(Stored data entries)
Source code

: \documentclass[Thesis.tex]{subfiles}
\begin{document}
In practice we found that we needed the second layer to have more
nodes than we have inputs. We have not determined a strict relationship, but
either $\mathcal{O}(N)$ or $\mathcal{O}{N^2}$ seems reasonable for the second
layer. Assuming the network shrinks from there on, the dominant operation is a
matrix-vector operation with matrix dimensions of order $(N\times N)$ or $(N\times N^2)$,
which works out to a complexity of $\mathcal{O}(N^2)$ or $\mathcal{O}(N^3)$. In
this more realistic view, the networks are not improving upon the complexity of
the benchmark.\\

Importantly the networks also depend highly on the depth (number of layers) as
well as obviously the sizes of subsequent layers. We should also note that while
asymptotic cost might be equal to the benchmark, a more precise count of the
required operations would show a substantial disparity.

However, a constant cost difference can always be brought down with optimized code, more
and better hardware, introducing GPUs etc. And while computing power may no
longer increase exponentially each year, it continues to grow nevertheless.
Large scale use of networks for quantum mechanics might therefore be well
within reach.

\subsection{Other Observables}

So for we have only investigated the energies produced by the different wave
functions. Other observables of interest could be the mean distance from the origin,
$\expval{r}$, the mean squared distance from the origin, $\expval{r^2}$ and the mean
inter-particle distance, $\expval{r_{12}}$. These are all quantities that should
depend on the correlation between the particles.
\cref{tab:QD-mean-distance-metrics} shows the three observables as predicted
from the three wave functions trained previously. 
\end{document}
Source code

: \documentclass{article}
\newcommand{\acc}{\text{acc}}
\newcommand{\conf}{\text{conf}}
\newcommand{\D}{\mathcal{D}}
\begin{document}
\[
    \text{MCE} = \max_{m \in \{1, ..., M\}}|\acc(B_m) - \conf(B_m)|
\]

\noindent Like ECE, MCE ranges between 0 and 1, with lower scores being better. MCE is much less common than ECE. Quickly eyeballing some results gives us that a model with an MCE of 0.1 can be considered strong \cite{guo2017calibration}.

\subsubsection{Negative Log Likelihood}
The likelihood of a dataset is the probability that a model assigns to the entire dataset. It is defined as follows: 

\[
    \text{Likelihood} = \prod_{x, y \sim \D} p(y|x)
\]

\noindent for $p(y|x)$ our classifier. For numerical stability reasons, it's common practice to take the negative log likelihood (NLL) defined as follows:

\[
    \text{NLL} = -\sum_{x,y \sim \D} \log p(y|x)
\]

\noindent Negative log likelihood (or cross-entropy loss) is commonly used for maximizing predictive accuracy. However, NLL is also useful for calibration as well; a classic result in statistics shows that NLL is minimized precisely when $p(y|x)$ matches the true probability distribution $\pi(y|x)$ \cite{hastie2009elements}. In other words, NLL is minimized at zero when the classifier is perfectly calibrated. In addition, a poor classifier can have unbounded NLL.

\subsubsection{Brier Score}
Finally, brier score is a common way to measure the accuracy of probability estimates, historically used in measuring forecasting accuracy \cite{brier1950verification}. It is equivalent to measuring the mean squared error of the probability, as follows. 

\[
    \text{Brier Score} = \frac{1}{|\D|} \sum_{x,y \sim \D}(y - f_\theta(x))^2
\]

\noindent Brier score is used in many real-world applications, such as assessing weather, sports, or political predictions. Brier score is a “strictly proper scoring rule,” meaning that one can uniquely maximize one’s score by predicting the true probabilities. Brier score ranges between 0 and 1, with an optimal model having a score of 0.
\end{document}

**Exercise directions**. Reproduce the data shown above exactly, including every line.

**Result**.
Source code

: \documentclass[Thesis.tex]{subfiles}
\begin{document}
In practice we found that we needed the second layer to have more
nodes than we have inputs. We have not determined a strict relationship, but
either $\mathcal{O}(N)$ or $\mathcal{O}{N^2}$ seems reasonable for the second
layer. Assuming the network shrinks from there on, the dominant operation is a
matrix-vector operation with matrix dimensions of order $(N\times N)$ or $(N\times N^2)$,
which works out to a complexity of $\mathcal{O}(N^2)$ or $\mathcal{O}(N^3)$. In
this more realistic view, the networks are not improving upon the complexity of
the benchmark.\\

Importantly the networks also depend highly on the depth (number of layers) as
well as obviously the sizes of subsequent layers. We should also note that while
asymptotic cost might be equal to the benchmark, a more precise count of the
required operations would show a substantial disparity.

However, a constant cost difference can always be brought down with optimized code, more
and better hardware, introducing GPUs etc. And while computing power may no
longer increase exponentially each year, it continues to grow nevertheless.
Large scale use of networks for quantum mechanics might therefore be well
within reach.

\subsection{Other Observables}

So for we have only investigated the energies produced by the different wave
functions. Other observables of interest could be the mean distance from the origin,
$\expval{r}$, the mean squared distance from the origin, $\expval{r^2}$ and the mean
inter-particle distance, $\expval{r_{12}}$. These are all quantities that should
depend on the correlation between the particles.
\cref{tab:QD-mean-distance-metrics} shows the three observables as predicted
from the three wave functions trained previously. 
\end{document}
Source code

: \documentclass{article}
\newcommand{\acc}{\text{acc}}
\newcommand{\conf}{\text{conf}}
\newcommand{\D}{\mathcal{D}}
\begin{document}
\[
    \text{MCE} = \max_{m \in \{1, ..., M\}}|\acc(B_m) - \conf(B_m)|
\]

\noindent Like ECE, MCE ranges between 0 and 1, with lower scores being better. MCE is much less common than ECE. Quickly eyeballing some results gives us that a model with an MCE of 0.1 can be considered strong \cite{guo2017calibration}.

\subsubsection{Negative Log Likelihood}
The likelihood of a dataset is the probability that a model assigns to the entire dataset. It is defined as follows: 

\[
    \text{Likelihood} = \prod_{x, y \sim \D} p(y|x)
\]

\noindent for $p(y|x)$ our classifier. For numerical stability reasons, it's common practice to take the negative log likelihood (NLL) defined as follows:

\[
    \text{NLL} = -\sum_{x,y \sim \D} \log p(y|x)
\]

\noindent Negative log likelihood (or cross-entropy loss) is commonly used for maximizing predictive accuracy. However, NLL is also useful for calibration as well; a classic result in statistics shows that NLL is minimized precisely when $p(y|x)$ matches the true probability distribution $\pi(y|x)$ \cite{hastie2009elements}. In other words, NLL is minimized at zero when the classifier is perfectly calibrated. In addition, a poor classifier can have unbounded NLL.

\subsubsection{Brier Score}
Finally, brier score is a common way to measure the accuracy of probability estimates, historically used in measuring forecasting accuracy \cite{brier1950verification}. It is equivalent to measuring the mean squared error of the probability, as follows. 

\[
    \text{Brier Score} = \frac{1}{|\D|} \sum_{x,y \sim \D}(y - f_\theta(x))^2
\]

\noindent Brier score is used in many real-world applications, such as assessing weather, sports, or political predictions. Brier score is a “strictly proper scoring rule,” meaning that one can uniquely maximize one’s score by predicting the true probabilities. Brier score ranges between 0 and 1, with an optimal model having a score of 0.
\end{document}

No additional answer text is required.